### About this task
Nothing but the lines from the one with "# Get Involved" down to the one with "Right now, open" should be returned, exactly and with both ends included, from the material below.

### Data listing
::::
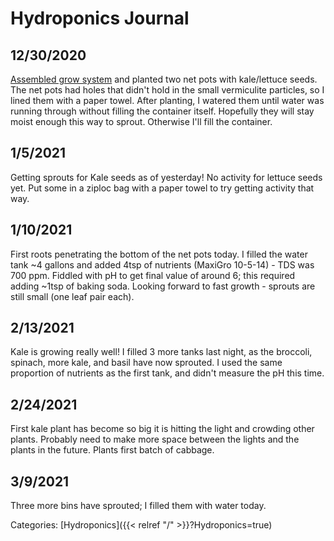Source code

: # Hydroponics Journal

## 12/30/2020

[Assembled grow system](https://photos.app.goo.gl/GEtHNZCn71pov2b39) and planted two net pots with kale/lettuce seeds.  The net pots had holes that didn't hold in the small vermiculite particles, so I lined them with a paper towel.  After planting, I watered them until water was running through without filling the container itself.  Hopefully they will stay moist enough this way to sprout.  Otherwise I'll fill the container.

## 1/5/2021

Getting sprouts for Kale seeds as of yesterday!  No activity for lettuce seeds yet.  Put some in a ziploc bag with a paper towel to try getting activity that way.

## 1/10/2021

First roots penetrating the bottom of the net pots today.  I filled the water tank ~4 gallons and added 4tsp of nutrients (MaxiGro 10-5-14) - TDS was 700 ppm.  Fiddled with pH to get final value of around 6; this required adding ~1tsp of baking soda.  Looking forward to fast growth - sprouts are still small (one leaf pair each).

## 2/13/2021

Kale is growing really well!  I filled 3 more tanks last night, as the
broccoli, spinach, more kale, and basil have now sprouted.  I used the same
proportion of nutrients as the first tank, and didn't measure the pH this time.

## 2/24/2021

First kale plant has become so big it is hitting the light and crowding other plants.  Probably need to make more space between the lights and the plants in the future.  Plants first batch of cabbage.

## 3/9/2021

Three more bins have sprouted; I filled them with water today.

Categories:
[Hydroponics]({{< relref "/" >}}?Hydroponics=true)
::::
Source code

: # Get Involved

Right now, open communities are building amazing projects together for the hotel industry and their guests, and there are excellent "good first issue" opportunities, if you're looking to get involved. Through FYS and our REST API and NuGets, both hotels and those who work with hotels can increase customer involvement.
::::
### Response to the exercise
: # Get Involved

Right now, open communities are building amazing projects together for the hotel industry and their guests, and there are excellent "good first issue" opportunities, if you're looking to get involved. Through FYS and our REST API and NuGets, both hotels and those who work with hotels can increase customer involvement.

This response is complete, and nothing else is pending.